Work instructions – For the entries below, print exactly the lines between the line holding "- Dataset: [Anime" and the line holding "- ~~Train Time comparison~~", inclusive, and nothing else.

Data for analysis –

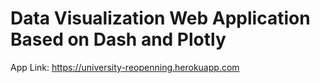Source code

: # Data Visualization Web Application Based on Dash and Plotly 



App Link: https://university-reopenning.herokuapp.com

--

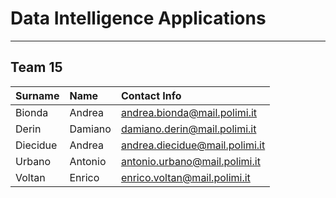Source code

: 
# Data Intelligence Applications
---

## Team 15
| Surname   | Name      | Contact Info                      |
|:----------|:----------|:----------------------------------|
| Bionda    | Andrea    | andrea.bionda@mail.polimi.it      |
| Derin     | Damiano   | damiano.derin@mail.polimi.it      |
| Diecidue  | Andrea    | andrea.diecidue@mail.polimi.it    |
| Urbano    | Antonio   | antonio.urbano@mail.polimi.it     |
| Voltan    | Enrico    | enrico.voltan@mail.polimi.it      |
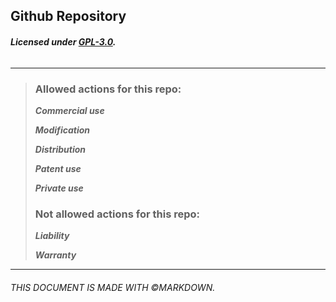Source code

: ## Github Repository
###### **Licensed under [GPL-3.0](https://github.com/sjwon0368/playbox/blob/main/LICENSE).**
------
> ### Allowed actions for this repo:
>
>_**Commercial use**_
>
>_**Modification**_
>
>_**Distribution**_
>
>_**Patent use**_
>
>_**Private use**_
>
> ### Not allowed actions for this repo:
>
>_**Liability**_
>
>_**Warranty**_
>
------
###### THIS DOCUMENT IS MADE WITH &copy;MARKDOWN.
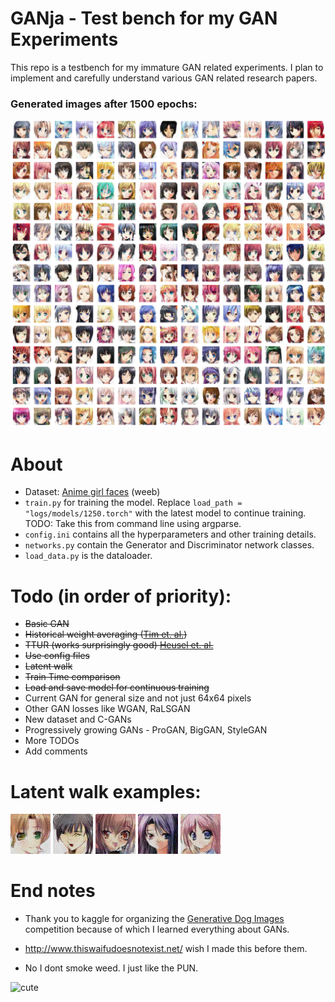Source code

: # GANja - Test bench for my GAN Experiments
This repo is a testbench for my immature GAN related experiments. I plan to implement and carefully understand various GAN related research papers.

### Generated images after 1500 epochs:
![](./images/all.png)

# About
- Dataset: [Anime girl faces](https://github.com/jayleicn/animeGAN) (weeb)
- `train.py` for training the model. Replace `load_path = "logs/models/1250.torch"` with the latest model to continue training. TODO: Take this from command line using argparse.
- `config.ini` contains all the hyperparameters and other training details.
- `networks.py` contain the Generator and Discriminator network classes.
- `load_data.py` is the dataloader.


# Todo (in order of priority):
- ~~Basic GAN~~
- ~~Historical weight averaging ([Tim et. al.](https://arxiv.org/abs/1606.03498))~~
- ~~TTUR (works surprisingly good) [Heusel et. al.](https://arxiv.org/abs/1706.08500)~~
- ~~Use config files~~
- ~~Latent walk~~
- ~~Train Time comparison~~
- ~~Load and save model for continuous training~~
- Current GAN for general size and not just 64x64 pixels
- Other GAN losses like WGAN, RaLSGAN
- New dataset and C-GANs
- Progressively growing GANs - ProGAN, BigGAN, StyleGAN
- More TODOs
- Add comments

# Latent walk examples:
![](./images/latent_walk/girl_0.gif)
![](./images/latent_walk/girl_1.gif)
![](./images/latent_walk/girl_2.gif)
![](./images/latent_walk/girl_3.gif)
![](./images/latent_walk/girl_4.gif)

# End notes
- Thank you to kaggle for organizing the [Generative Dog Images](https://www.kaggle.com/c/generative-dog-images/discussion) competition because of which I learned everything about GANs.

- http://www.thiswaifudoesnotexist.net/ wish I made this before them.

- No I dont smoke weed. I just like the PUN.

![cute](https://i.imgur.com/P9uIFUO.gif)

Output below –
- Dataset: [Anime girl faces](https://github.com/jayleicn/animeGAN) (weeb)
- `train.py` for training the model. Replace `load_path = "logs/models/1250.torch"` with the latest model to continue training. TODO: Take this from command line using argparse.
- `config.ini` contains all the hyperparameters and other training details.
- `networks.py` contain the Generator and Discriminator network classes.
- `load_data.py` is the dataloader.


# Todo (in order of priority):
- ~~Basic GAN~~
- ~~Historical weight averaging ([Tim et. al.](https://arxiv.org/abs/1606.03498))~~
- ~~TTUR (works surprisingly good) [Heusel et. al.](https://arxiv.org/abs/1706.08500)~~
- ~~Use config files~~
- ~~Latent walk~~
- ~~Train Time comparison~~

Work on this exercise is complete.